Dataset entries:
= = =
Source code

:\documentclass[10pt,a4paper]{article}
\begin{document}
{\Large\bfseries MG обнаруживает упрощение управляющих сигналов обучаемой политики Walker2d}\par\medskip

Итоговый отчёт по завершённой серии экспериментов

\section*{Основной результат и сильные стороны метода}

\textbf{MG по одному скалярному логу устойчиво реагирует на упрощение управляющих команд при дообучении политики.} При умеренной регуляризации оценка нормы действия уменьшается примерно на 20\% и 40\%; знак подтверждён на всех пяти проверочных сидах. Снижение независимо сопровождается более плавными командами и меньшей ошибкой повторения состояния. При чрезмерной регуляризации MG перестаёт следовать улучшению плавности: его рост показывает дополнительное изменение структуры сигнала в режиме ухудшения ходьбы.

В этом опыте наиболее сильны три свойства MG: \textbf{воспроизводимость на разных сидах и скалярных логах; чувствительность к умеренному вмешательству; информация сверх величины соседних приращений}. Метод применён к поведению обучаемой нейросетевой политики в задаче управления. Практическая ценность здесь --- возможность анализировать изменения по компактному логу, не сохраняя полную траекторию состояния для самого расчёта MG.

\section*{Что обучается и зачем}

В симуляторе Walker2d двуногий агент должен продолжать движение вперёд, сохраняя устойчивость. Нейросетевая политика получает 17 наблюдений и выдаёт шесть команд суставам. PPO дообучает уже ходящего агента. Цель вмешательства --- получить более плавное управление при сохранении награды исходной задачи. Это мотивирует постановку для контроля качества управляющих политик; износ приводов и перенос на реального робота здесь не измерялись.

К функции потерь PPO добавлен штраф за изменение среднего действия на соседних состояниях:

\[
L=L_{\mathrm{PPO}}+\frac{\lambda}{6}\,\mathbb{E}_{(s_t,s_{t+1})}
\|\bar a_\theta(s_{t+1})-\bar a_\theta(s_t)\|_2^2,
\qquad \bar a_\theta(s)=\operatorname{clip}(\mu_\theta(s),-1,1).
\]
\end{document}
= = =
Exercise instructions >> Show me all lines in the records that contain "theta".

Answer area >>
\|\bar a_\theta(s_{t+1})-\bar a_\theta(s_t)\|_2^2,
\qquad \bar a_\theta(s)=\operatorname{clip}(\mu_\theta(s),-1,1).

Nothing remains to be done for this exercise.